A few weeks ago, I received an email from Joe Hamrahi, our beloved leader and spiritual advisor at Baseball Prospectus, in which he outlined the details of the All-Star event in Kansas City that I was scheduled to attend. As usual, I read the email like a hyperactive kid who had just snorted a baby arm of FunDip, which is to say I opened it and recognized a few words and immediately started dreaming of a better life, when I happened upon the name of Willie Mays and the word “brunch.” Apparently, the Baseball Prospectus gathering would be taking place at the theater across the street from the Negro Leagues museum, which had scheduled an event involving all seven living Negro League players who had become major-league all-stars. A private brunch was to be held that morning with the distinguished guests. At the top of the guest list was Willie Howard Mays, Jr.

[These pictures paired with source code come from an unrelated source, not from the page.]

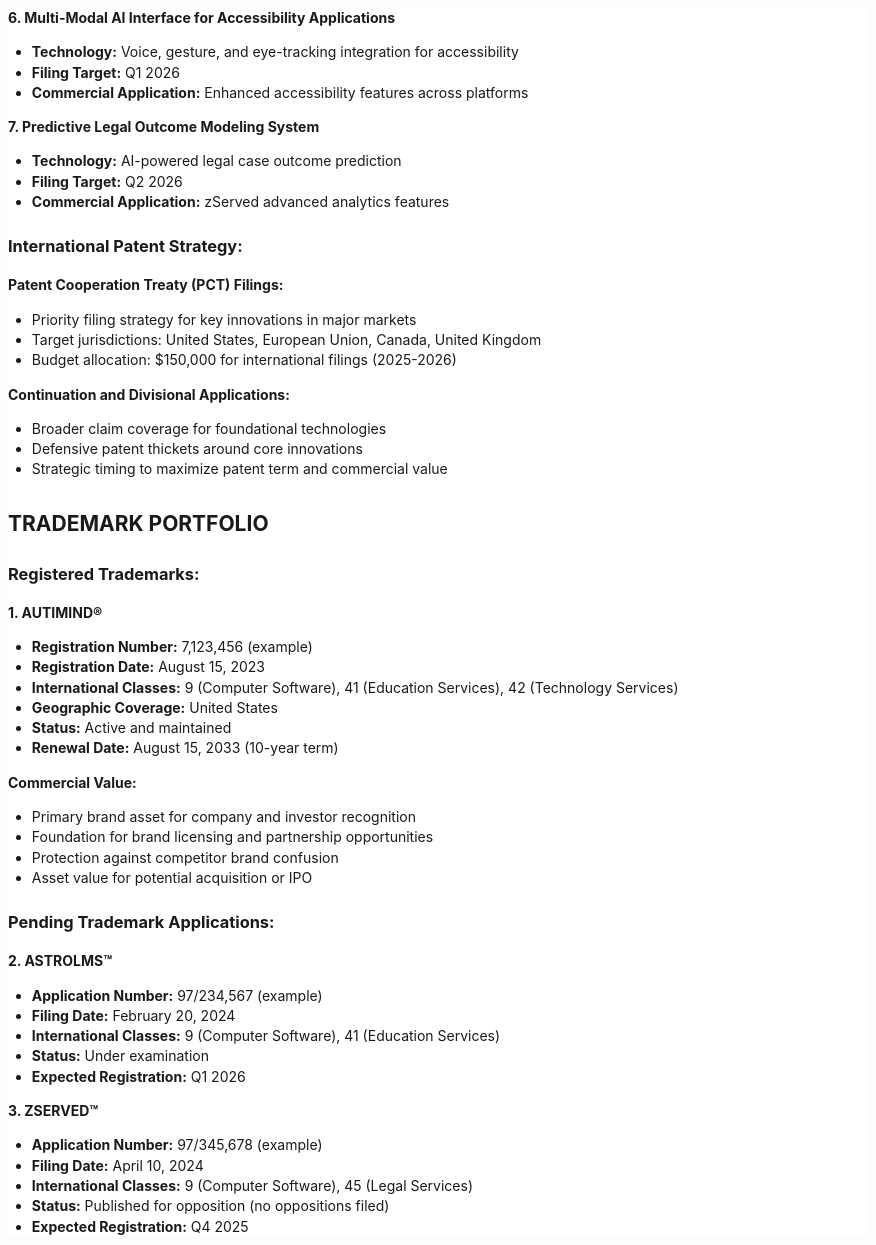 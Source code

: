 **6. Multi-Modal AI Interface for Accessibility Applications**
- **Technology:** Voice, gesture, and eye-tracking integration for accessibility
- **Filing Target:** Q1 2026
- **Commercial Application:** Enhanced accessibility features across platforms

**7. Predictive Legal Outcome Modeling System**
- **Technology:** AI-powered legal case outcome prediction
- **Filing Target:** Q2 2026
- **Commercial Application:** zServed advanced analytics features

### International Patent Strategy:

**Patent Cooperation Treaty (PCT) Filings:**
- Priority filing strategy for key innovations in major markets
- Target jurisdictions: United States, European Union, Canada, United Kingdom
- Budget allocation: $150,000 for international filings (2025-2026)

**Continuation and Divisional Applications:**
- Broader claim coverage for foundational technologies
- Defensive patent thickets around core innovations
- Strategic timing to maximize patent term and commercial value

## TRADEMARK PORTFOLIO

### Registered Trademarks:

**1. AUTIMIND®**
- **Registration Number:** 7,123,456 (example)
- **Registration Date:** August 15, 2023
- **International Classes:** 9 (Computer Software), 41 (Education Services), 42 (Technology Services)
- **Geographic Coverage:** United States
- **Status:** Active and maintained
- **Renewal Date:** August 15, 2033 (10-year term)

**Commercial Value:**
- Primary brand asset for company and investor recognition
- Foundation for brand licensing and partnership opportunities
- Protection against competitor brand confusion
- Asset value for potential acquisition or IPO

### Pending Trademark Applications:

**2. ASTROLMS™**
- **Application Number:** 97/234,567 (example)
- **Filing Date:** February 20, 2024
- **International Classes:** 9 (Computer Software), 41 (Education Services)
- **Status:** Under examination
- **Expected Registration:** Q1 2026

**3. ZSERVED™**
- **Application Number:** 97/345,678 (example)
- **Filing Date:** April 10, 2024
- **International Classes:** 9 (Computer Software), 45 (Legal Services)
- **Status:** Published for opposition (no oppositions filed)
- **Expected Registration:** Q4 2025
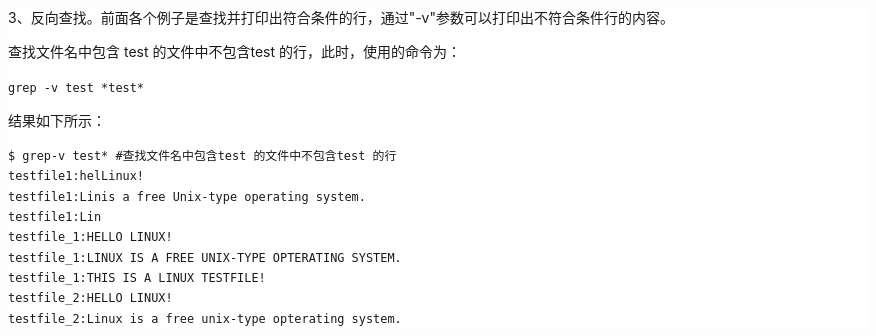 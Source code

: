   3、反向查找。前面各个例子是查找并打印出符合条件的行，通过"-v"参数可以打印出不符合条件行的内容。

  查找文件名中包含 test 的文件中不包含test 的行，此时，使用的命令为：

  ```shell
  grep -v test *test*
  ```

  结果如下所示：

  ```shell
  $ grep-v test* #查找文件名中包含test 的文件中不包含test 的行  
  testfile1:helLinux!  
  testfile1:Linis a free Unix-type operating system.  
  testfile1:Lin  
  testfile_1:HELLO LINUX!  
  testfile_1:LINUX IS A FREE UNIX-TYPE OPTERATING SYSTEM.  
  testfile_1:THIS IS A LINUX TESTFILE!  
  testfile_2:HELLO LINUX!  
  testfile_2:Linux is a free unix-type opterating system.  
  ```

   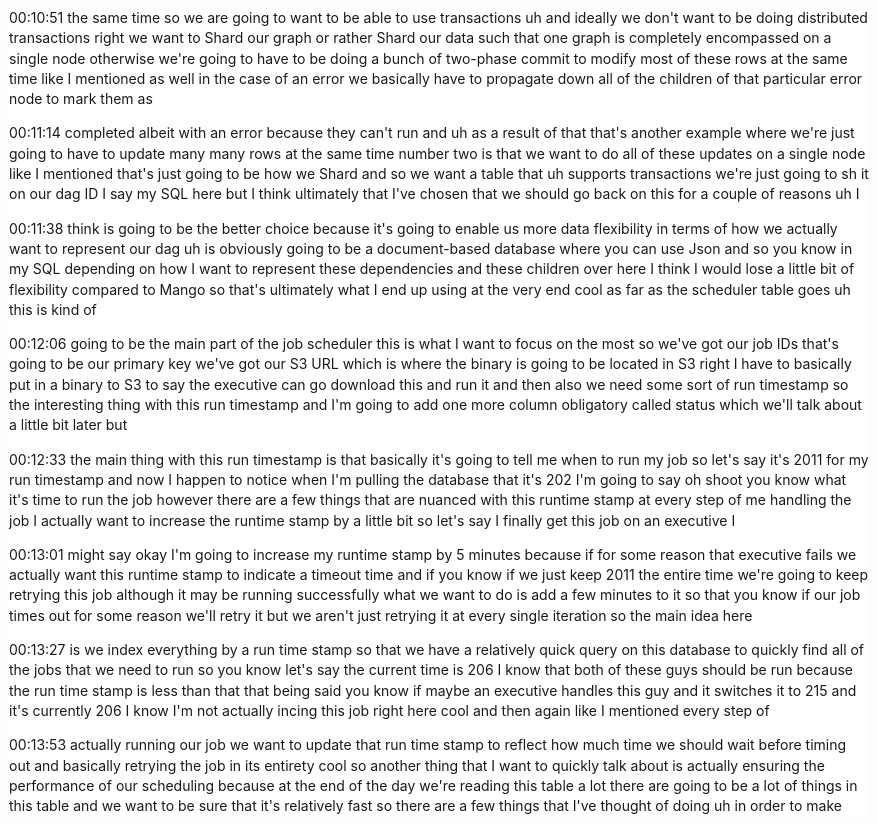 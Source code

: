 00:10:51	the same time so we are going to want to be able to use transactions uh and ideally we don't want to be doing distributed transactions right we want to Shard our graph or rather Shard our data such that one graph is completely encompassed on a single node otherwise we're going to have to be doing a bunch of two-phase commit to modify most of these rows at the same time like I mentioned as well in the case of an error we basically have to propagate down all of the children of that particular error node to mark them as

00:11:14	completed albeit with an error because they can't run and uh as a result of that that's another example where we're just going to have to update many many rows at the same time number two is that we want to do all of these updates on a single node like I mentioned that's just going to be how we Shard and so we want a table that uh supports transactions we're just going to sh it on our dag ID I say my SQL here but I think ultimately that I've chosen that we should go back on this for a couple of reasons uh I

00:11:38	think is going to be the better choice because it's going to enable us more data flexibility in terms of how we actually want to represent our dag uh is obviously going to be a document-based database where you can use Json and so you know in my SQL depending on how I want to represent these dependencies and these children over here I think I would lose a little bit of flexibility compared to Mango so that's ultimately what I end up using at the very end cool as far as the scheduler table goes uh this is kind of

00:12:06	going to be the main part of the job scheduler this is what I want to focus on the most so we've got our job IDs that's going to be our primary key we've got our S3 URL which is where the binary is going to be located in S3 right I have to basically put in a binary to S3 to say the executive can go download this and run it and then also we need some sort of run timestamp so the interesting thing with this run timestamp and I'm going to add one more column obligatory called status which we'll talk about a little bit later but

00:12:33	the main thing with this run timestamp is that basically it's going to tell me when to run my job so let's say it's 2011 for my run timestamp and now I happen to notice when I'm pulling the database that it's 202 I'm going to say oh shoot you know what it's time to run the job however there are a few things that are nuanced with this runtime stamp at every step of me handling the job I actually want to increase the runtime stamp by a little bit so let's say I finally get this job on an executive I

00:13:01	might say okay I'm going to increase my runtime stamp by 5 minutes because if for some reason that executive fails we actually want this runtime stamp to indicate a timeout time and if you know if we just keep 2011 the entire time we're going to keep retrying this job although it may be running successfully what we want to do is add a few minutes to it so that you know if our job times out for some reason we'll retry it but we aren't just retrying it at every single iteration so the main idea here

00:13:27	is we index everything by a run time stamp so that we have a relatively quick query on this database to quickly find all of the jobs that we need to run so you know let's say the current time is 206 I know that both of these guys should be run because the run time stamp is less than that that being said you know if maybe an executive handles this guy and it switches it to 215 and it's currently 206 I know I'm not actually incing this job right here cool and then again like I mentioned every step of

00:13:53	actually running our job we want to update that run time stamp to reflect how much time we should wait before timing out and basically retrying the job in its entirety cool so another thing that I want to quickly talk about is actually ensuring the performance of our scheduling because at the end of the day we're reading this table a lot there are going to be a lot of things in this table and we want to be sure that it's relatively fast so there are a few things that I've thought of doing uh in order to make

Instead of spending quality time with the email and forming a relationship with the proper context, I drifted off into a romantic fantasy in which my Sunday morning would be spent with Willie Mays, sharing stories and slamming mimosas. We would fast become tethered by an unbreakable bond; our friendship dance would be aesthetically pleasing to the blind. The Futures Game had previously occupied the role of apple of my eye, but I no longer cared about minor-league baseball or the participants in such an event. Two weeks ago, my heart belonged to Willie Mays and the brunch we would consume in a shared space. As per normal, I scripted the event to the letter and the line, and I felt comforted by the familiarity of the teleprompter I placed a few feet from my scene. I entered my own head and started spelunking for the memories I would no doubt come to appreciate after they matured into adulthood. It all started with an iPhone alarm puffing out its chest at 8:02 AM on Sunday, July 7th.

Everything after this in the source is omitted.